This AMENDMENT No. 3 (the “Third Amendment”) is entered into as of December 9, 2014, by and between

DePuy Synthes Products, LLC, a Delaware company utilizing the Codman Neuro trade name and having a primary business address at 325 Paramount Drive, Raynham, MA 02767 (“DSP”), a successor of Codman and Shurtleff, Inc. (“Codman”) with respect to the agreements that are the subject hereof, and

Synergetics USA, Inc., a Delaware corporation having a primary business address at 3845 Corporate Centre Drive, O'Fallon, Missouri 63368 ("Synergetics").

WHEREAS, DSP and Synergetics are parties to that certain Product Development and Marketing Agreement, dated as of January 1, 2009, (the “2009 Agreement”) as amended by the Amendment No. 1, dated as of October 21, 2009, (the “First Amendment”) and by the Amendment No. 2, dated May 12, 2014, (the “Second Amendment”) and which, as amended, shall be referred to as the “Distribution Agreement;”
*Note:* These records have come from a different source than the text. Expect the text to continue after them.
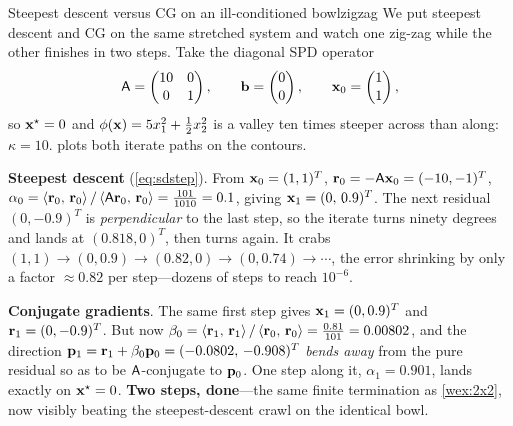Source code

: \begin{workedexample}{Steepest descent versus CG on an ill-conditioned bowl}{zigzag}
We put steepest descent and CG on the same stretched system and watch one
zig-zag while the other finishes in two steps. Take the diagonal SPD operator
\[
  \mat{A}=\begin{pmatrix}10 & 0\\[1pt] 0 & 1\end{pmatrix},\qquad
  \vb=\begin{pmatrix}0\\[1pt] 0\end{pmatrix},\qquad
  \vx_0=\begin{pmatrix}1\\[1pt] 1\end{pmatrix},
\]
so $\vx^\star=0$ and $\phi(\vx)=5x_1^2+\tfrac12x_2^2$ is a valley ten times
steeper across than along: $\kappa=10$.  plots both iterate
paths on the contours.

\tcblower
\textbf{Steepest descent} (\cref{eq:sdstep}). From $\vx_0=(1,1)^{T}$,
$\vr_0=-\mat{A}\vx_0=(-10,-1)^{T}$,
$\alpha_0=\inner{\vr_0}{\vr_0}/\inner{\mat{A}\vr_0}{\vr_0}
=\tfrac{101}{1010}=0.1$, giving $\vx_1=(0,\,0.9)^{T}$. The next residual
$(0,-0.9)^{T}$ is \emph{perpendicular} to the last step, so the iterate turns
ninety degrees and lands at $(0.818,0)^{T}$, then turns again. It crabs
$(1,1)\to(0,0.9)\to(0.82,0)\to(0,0.74)\to\cdots$, the error shrinking by only a
factor $\approx0.82$ per step---dozens of steps to reach $10^{-6}$.

\textbf{Conjugate gradients}. The same first step gives $\vx_1=(0,0.9)^{T}$ and
$\vr_1=(0,-0.9)^{T}$. But now $\beta_0=\inner{\vr_1}{\vr_1}/\inner{\vr_0}{\vr_0}
=\tfrac{0.81}{101}=0.00802$, and the direction
$\vp_1=\vr_1+\beta_0\vp_0=(-0.0802,\,-0.908)^{T}$ \emph{bends away} from the pure
residual so as to be $\mat{A}$-conjugate to $\vp_0$. One step along it,
$\alpha_1=0.901$, lands exactly on $\vx^\star=0$. \textbf{Two steps, done}---the
same finite termination as \cref{wex:2x2}, now visibly beating the
steepest-descent crawl on the identical bowl.
\end{workedexample}

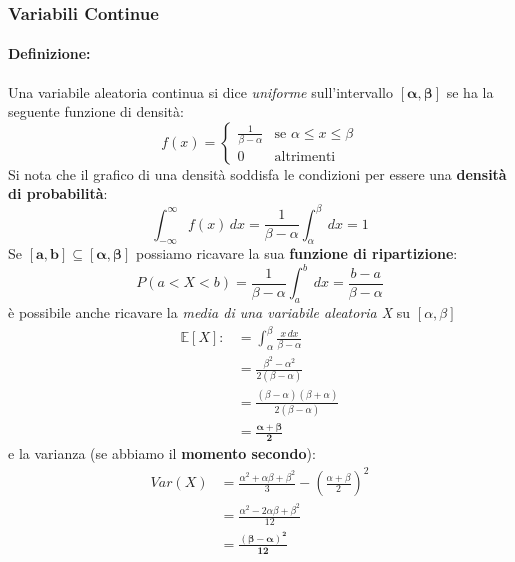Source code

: \documentclass[]{article}
\newcommand{\ev}{\mathbb{E}[X]}
\renewcommand{\ev}[1]{\mathbb{E}[#1]}
\newcommand{\definizione}{\paragraph{Definizione:}}
\begin{document}
    \subsubsection{Variabili Continue}
    \definizione Una variabile aleatoria continua si dice \textit{uniforme} sull'intervallo $\boldsymbol{[\alpha, \beta]}$ se ha la seguente funzione di densità:
    \begin{equation*}
        f(x) =
        \begin{cases}
            \frac{1}{\beta - \alpha} & \text{se } \alpha \leq x \leq \beta \\
            0 & \text{altrimenti}
        \end{cases}
    \end{equation*}
    Si nota che il grafico di una densità soddisfa le condizioni per essere una \textbf{densità di probabilità}:
    \[ \int_{-\infty}^{\infty} f(x) \, dx = \frac{1}{\beta - \alpha} \int_{\alpha}^{\beta} \, dx = 1 \]
    Se $\boldsymbol{[a, b] \subseteq [\alpha, \beta]}$ possiamo ricavare la sua \textbf{funzione di ripartizione}:
    \[ P(a < X < b) = \frac{1}{\beta - \alpha} \int_{a}^{b} \, dx = \frac{b - a}{\beta - \alpha}\]
    è possibile anche ricavare la \textit{media di una variabile aleatoria X} su $[\alpha, \beta]$
    \begin{equation*}
        \begin{split}
            \ev{X} :&= \int_{\alpha}^{\beta} \frac{x \,dx}{\beta - \alpha} \\
            & = \frac{\beta^2 - \alpha^2}{2(\beta - \alpha)} \\
            & = \frac{(\beta - \alpha) (\beta + \alpha)}{2(\beta - \alpha)} \\
            & = \boldsymbol{\frac{\alpha + \beta}{2}}
        \end{split}
    \end{equation*}
    e la varianza (se abbiamo il \textbf{momento secondo}):
    \begin{equation*}
        \begin{split}
            Var(X) &= \frac{\alpha^2 + \alpha \beta + \beta^2}{3} - (\frac{\alpha + \beta}{2})^2 \\
            & = \frac{\alpha^2 - 2\alpha \beta + \beta^2}{12} \\
            & = \boldsymbol{\frac{(\beta - \alpha)^2}{12}}
        \end{split}
    \end{equation*}
\end{document}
WHEREAS, DSP and Synergetics are parties also to that certain Trademark License Agreement, dated as of January 1, 2009, (subject: MALIS®), as previously amended by the First Amendment and the Second Amendment (as so amended, to be referred to as the “Trademark Agreement”);

WHEREAS, both of the Distribution Agreement and the Trademark Agreement are set to expire at the end of December 31, 2014; and

WHEREAS, DSP and Synergetics desire to extend the term of these agreements for one year;

NOW, THEREFORE, in consideration of these premises and the mutual promises hereinafter set forth, the parties hereto agree as follows.

1. Term. The terms and conditions of the Distribution Agreement and the Trademark Agreement shall renew without lapse as of January 1, 2015, and shall continue in full force for a term of 12 months, expiring at the end of December 31, 2015.

2. Miscellaneous Provisions.

a. General Representation and Warranty. Each Party represents and warrants to the other that the execution and delivery of this Third Amendment and the performance of the obligations contemplated hereunder do not violate any law, rule or regulation or order, judgment or decree binding upon the representing party and will not result in a breach of any term of the certificate of incorporation or by-laws of the representing party or of any contract, agreement or other instrument to which such party is a party.
 

b. Ratification. Except as modified hereby, all terms and conditions of the Distribution Agreement and the Trademark Agreement shall remain in full force and effect. To the extent any term or condition in this Amendment No. 3 conflicts with any term or condition of either of the Distribution Agreement or the Trademark Agreement, the terms and conditions of this Amendment No. 3 shall control.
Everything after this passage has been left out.